Je repensais à elle, parce que je passe souvent à cet endroit, que j’y suis passé ce matin, et qu’aujourd’hui en revenant chez moi j’ai pris le bonbon qui était dans ma boite à lettre.
J’en avais fait état en mai de l’année dernière. De cet objet insolite découvert un jour lors que je ramassais mon courrier. Ce jour où je me décidais à en parler je mentionnais que la friandise en question devait être là depuis déjà au moins un an. Possiblement deux. J’essayais des suppositions quant à sa provenance. Ai-je émis la possibilité d’une indifférence ? D’un geste inconséquent et farceur ? Y a-t-il des gestes inconséquents ?
J’ai jeté un coup d’œil presque chaque jour à ce bonbon, tapi au fond de cette boite. Pendant plus de deux ans. Sans le ramasser.
J’écoute toujours le premier mouvement de la symphonie Pathétique de Tchaïkovski que j’ai entendu je crois la première fois il y a plus de trente ans. Ce passage si puissant, si dense, ou la masse océane de l’orchestre s’ouvre en deux et engouffre l’âme jusqu’en ses cimes les plus effrayées et grelottantes.
Je connais par cœur le colin-maillard du Petit Bois de Saint Amand.
Et « Wish you were here ».
J’ai en mémoire, indéfectiblement, la java titubante de cette clocharde, un lointain soir d’hivers, sous la serre décorée pour Noël d’une grande gare de chemin de fer, et qui braillait sa chanson, de sa voix calcinée par l’alcool, interrompue de hoquets d’où surgissait un prénom d’homme hurlé du fond d’une outre tapissée de sel.

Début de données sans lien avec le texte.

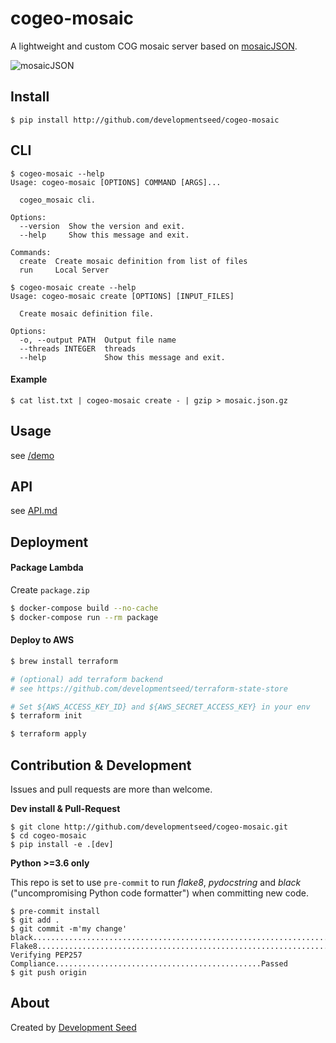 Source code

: # cogeo-mosaic

A lightweight and custom COG mosaic server based on [mosaicJSON](https://github.com/developmentseed/mosaicjson-spec).

![mosaicJSON](https://user-images.githubusercontent.com/10407788/57888417-1fc75100-7800-11e9-93a3-b54d06fb4cd2.png)

## Install
```
$ pip install http://github.com/developmentseed/cogeo-mosaic
```

## CLI

```
$ cogeo-mosaic --help
Usage: cogeo-mosaic [OPTIONS] COMMAND [ARGS]...

  cogeo_mosaic cli.

Options:
  --version  Show the version and exit.
  --help     Show this message and exit.

Commands:
  create  Create mosaic definition from list of files
  run     Local Server
```

```
$ cogeo-mosaic create --help
Usage: cogeo-mosaic create [OPTIONS] [INPUT_FILES]

  Create mosaic definition file.

Options:
  -o, --output PATH  Output file name
  --threads INTEGER  threads
  --help             Show this message and exit.
 ```

#### Example
`$ cat list.txt | cogeo-mosaic create - | gzip > mosaic.json.gz`

## Usage

see [/demo](/demo)

## API

see [API.md](/doc/API.md)

## Deployment

#### Package Lambda

Create `package.zip`

```bash
$ docker-compose build --no-cache
$ docker-compose run --rm package
```

#### Deploy to AWS


```bash
$ brew install terraform

# (optional) add terraform backend
# see https://github.com/developmentseed/terraform-state-store

# Set ${AWS_ACCESS_KEY_ID} and ${AWS_SECRET_ACCESS_KEY} in your env
$ terraform init

$ terraform apply
```

## Contribution & Development

Issues and pull requests are more than welcome.

**Dev install & Pull-Request**

```
$ git clone http://github.com/developmentseed/cogeo-mosaic.git
$ cd cogeo-mosaic
$ pip install -e .[dev]
```


**Python >=3.6 only**

This repo is set to use `pre-commit` to run *flake8*, *pydocstring* and *black* ("uncompromising Python code formatter") when committing new code.

```
$ pre-commit install
$ git add .
$ git commit -m'my change'
black....................................................................Passed
Flake8...................................................................Passed
Verifying PEP257 Compliance..............................................Passed
$ git push origin
```


## About
Created by [Development Seed](<http://developmentseed.org>)
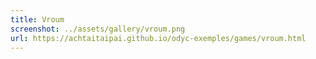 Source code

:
 ```yaml
---
title: Vroum
screenshot: ../assets/gallery/vroum.png
url: https://achtaitaipai.github.io/odyc-exemples/games/vroum.html
---
```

J’ai des collections de regards lépidoptères dans des volées de fenêtres. Des épingles colorées qui ici et là font des plis dans certains pans de jours sortis des calendriers. Et je me penche de temps en temps pour découvrir encore s’il y a à lire. Ce qu’il y aurait à lire.
Je suis environné d’oiseaux incisés d’où gouttent des perles stridentes qui ressemblent à des cris de joies. Et il y a peu j’ai vu une grande marelle dessinée à la craie sur le large trottoir à la porte de l’immeuble où j’habite. Devant moi une haute dame noire en grand habit coloré s’en approchait. J’ai un instant imaginé qu’elle allait la franchir en sautant sur les cases de la terre au ciel.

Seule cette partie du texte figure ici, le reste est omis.